Research

This page highlights several of my research projects. For a complete list of my publications, see my publications page.

Research

Coverage probability of the net diversification rate r and the turnover rate ε of 95% credible interval for M1 (Birth-Death process under bernoulli sampling with integrated sampling fraction), M2 (Birth-Death process under k-sampling), M3 (Birth-Death process under bernoulli sampling), M4 (Birth-Death process where the phylogeny is assumed complete).

Model development for analyzing the diversification of clades of unknown diversity

Institute of Biology of ENS, 2018 - 2022

The vast majority of the microbial diversity is still unknown. Despite, technical efforts in term of sequencing and model development, it is still challenging to estimate accurately the number of microbial species we are missing. When studying the diversification of a clade using a phylogeny, this estimate of global diversity is required. To overcome this limitation, we propose simple diversification models that do not require to estimate the global diversity of the clade of interest. All the models proposed are based on the birth-death process and assume that the diversification rates of the considered clade are constant through time and across lineages. The models either use the information on the number of sampled species in the phylogeny (called k-sampling model since we condition the process on k: the number of sampled species) or integrate on the whole possible sampling fraction range uniformly (from 0: no species sampled to 1: fully sampled phylogeny) assuming that each species has the same probability to be sampled (Bernoulli sampling scheme). The inference of the diversification rates can be done on a phylogeny or a set of phylogenies assuming common or distinct rates. A variant of those models where a specific sampling fraction distribution is assumed (Beta distribution) is also proposed. The inference is done using Bayesian inference and the models were tested on simulated and empirical dataset. The inference is fast (using closure for likelihood calculation) and as much accurate as we can get (dichotomic search to overcome some numerical approximation for some large phylogenies with low probability). The models are designed for simple diversification analysis with assumptions on rate homogeneity through time and across lineages while alleviating the need to estimate global diversity. It is particularly appropriate for diversification analysis on large microbial clades but also other largely under-sampled clade with unknown global diversity such as coleopterans.

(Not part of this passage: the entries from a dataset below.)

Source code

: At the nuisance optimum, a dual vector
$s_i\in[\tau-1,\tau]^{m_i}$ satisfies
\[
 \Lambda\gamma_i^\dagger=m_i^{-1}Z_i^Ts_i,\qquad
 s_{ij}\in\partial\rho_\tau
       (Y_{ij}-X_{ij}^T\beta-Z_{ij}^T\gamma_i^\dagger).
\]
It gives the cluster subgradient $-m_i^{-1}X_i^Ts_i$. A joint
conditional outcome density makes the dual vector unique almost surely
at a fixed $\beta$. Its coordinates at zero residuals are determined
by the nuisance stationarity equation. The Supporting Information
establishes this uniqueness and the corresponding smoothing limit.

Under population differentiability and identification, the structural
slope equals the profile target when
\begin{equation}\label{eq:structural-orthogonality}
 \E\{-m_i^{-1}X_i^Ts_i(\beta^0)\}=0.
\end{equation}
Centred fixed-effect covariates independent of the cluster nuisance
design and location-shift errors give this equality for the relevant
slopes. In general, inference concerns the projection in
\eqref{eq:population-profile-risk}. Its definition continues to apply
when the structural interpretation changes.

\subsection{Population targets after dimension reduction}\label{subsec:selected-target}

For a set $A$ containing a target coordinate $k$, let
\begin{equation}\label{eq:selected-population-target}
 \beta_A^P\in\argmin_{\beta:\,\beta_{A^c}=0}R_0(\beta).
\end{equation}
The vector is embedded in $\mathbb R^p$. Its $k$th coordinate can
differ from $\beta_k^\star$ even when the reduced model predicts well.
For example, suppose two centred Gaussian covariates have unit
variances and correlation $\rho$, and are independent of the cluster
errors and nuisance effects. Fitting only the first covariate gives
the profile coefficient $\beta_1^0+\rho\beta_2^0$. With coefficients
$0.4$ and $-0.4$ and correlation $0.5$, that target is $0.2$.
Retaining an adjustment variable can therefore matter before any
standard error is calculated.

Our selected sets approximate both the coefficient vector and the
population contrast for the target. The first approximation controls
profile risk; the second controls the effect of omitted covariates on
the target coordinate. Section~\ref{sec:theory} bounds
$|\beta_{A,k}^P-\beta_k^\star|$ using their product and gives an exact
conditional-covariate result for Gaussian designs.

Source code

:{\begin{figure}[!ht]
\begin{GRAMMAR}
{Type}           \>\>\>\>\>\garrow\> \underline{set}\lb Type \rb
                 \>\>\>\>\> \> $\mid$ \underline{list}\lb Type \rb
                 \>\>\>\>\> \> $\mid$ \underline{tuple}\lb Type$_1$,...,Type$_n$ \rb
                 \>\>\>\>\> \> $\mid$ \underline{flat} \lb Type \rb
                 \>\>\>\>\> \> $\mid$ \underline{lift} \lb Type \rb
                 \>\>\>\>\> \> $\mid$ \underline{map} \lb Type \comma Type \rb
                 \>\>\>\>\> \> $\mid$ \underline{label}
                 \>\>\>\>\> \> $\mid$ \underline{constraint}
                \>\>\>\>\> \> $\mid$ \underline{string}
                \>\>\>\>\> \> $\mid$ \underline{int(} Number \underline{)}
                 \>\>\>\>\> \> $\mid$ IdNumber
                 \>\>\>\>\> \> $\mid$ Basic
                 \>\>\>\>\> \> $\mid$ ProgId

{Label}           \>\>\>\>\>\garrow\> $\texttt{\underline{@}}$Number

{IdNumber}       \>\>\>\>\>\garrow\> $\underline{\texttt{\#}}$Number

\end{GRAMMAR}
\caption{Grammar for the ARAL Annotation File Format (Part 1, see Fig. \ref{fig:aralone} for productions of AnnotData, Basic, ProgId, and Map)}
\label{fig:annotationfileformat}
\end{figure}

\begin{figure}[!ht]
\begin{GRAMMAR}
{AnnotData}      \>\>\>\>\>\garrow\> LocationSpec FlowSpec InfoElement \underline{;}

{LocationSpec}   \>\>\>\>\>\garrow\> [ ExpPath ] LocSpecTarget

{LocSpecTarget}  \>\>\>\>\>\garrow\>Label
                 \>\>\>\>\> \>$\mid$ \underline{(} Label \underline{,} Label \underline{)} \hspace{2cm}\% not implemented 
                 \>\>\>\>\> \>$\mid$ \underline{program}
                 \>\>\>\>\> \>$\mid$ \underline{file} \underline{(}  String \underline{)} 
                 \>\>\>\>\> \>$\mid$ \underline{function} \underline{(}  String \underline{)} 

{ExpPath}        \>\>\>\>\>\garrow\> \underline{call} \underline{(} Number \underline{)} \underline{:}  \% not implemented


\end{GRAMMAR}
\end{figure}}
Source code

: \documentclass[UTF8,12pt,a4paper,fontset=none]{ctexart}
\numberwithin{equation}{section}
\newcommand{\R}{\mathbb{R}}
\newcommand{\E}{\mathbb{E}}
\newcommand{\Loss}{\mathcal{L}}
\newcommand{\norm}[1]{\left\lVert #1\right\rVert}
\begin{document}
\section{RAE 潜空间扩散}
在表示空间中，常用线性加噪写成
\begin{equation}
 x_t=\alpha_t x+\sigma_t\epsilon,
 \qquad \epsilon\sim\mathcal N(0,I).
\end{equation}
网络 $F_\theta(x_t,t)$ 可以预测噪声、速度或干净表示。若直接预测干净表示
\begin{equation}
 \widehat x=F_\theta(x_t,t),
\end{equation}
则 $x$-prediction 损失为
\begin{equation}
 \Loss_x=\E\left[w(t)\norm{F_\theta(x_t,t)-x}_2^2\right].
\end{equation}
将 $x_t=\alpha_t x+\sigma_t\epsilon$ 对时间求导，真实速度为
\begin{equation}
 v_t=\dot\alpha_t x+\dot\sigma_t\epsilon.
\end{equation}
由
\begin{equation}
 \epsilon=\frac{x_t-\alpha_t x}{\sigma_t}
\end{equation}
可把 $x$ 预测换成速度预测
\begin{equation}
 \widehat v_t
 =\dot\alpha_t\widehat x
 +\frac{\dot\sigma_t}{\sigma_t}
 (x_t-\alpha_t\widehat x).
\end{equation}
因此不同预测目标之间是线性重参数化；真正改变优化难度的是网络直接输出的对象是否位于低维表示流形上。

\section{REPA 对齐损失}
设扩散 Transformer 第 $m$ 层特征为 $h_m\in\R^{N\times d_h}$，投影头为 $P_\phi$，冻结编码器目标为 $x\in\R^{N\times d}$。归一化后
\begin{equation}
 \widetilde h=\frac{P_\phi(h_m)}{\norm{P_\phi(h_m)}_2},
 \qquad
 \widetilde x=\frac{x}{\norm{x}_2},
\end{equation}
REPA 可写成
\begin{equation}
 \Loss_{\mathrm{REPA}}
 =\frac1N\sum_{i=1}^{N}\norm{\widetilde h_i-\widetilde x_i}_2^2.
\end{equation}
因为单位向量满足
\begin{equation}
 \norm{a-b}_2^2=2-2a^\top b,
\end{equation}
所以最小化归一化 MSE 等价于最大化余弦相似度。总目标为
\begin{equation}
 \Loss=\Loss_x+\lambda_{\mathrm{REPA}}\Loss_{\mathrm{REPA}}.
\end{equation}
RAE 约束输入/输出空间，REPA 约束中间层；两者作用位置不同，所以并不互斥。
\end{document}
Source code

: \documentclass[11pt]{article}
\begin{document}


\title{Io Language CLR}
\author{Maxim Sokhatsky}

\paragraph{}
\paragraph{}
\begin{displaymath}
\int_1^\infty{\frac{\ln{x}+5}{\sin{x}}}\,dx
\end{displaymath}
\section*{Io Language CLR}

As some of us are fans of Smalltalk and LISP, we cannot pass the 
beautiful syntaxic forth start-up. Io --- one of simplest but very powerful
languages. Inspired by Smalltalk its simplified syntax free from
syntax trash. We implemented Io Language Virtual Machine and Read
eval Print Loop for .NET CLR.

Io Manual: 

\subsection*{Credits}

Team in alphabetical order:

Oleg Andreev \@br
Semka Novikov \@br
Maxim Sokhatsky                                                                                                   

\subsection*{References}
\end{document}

Mentors: DR. Hélène Morlon, Pr. Amaury Lambert

Presented at 2019 Mathematical and Computational Evolutionary Biology (MCEB) at Porquerolles, FR and at 6th Young Natural History Scientists’ Meeting at MNHN, Paris, FR.

Publications: In preparation. Draft available upon demand.

Code

Bias distribution of the net diversification rate r and the turnover rate ε estimated using deep neural network (CNN) or maximum likelihood.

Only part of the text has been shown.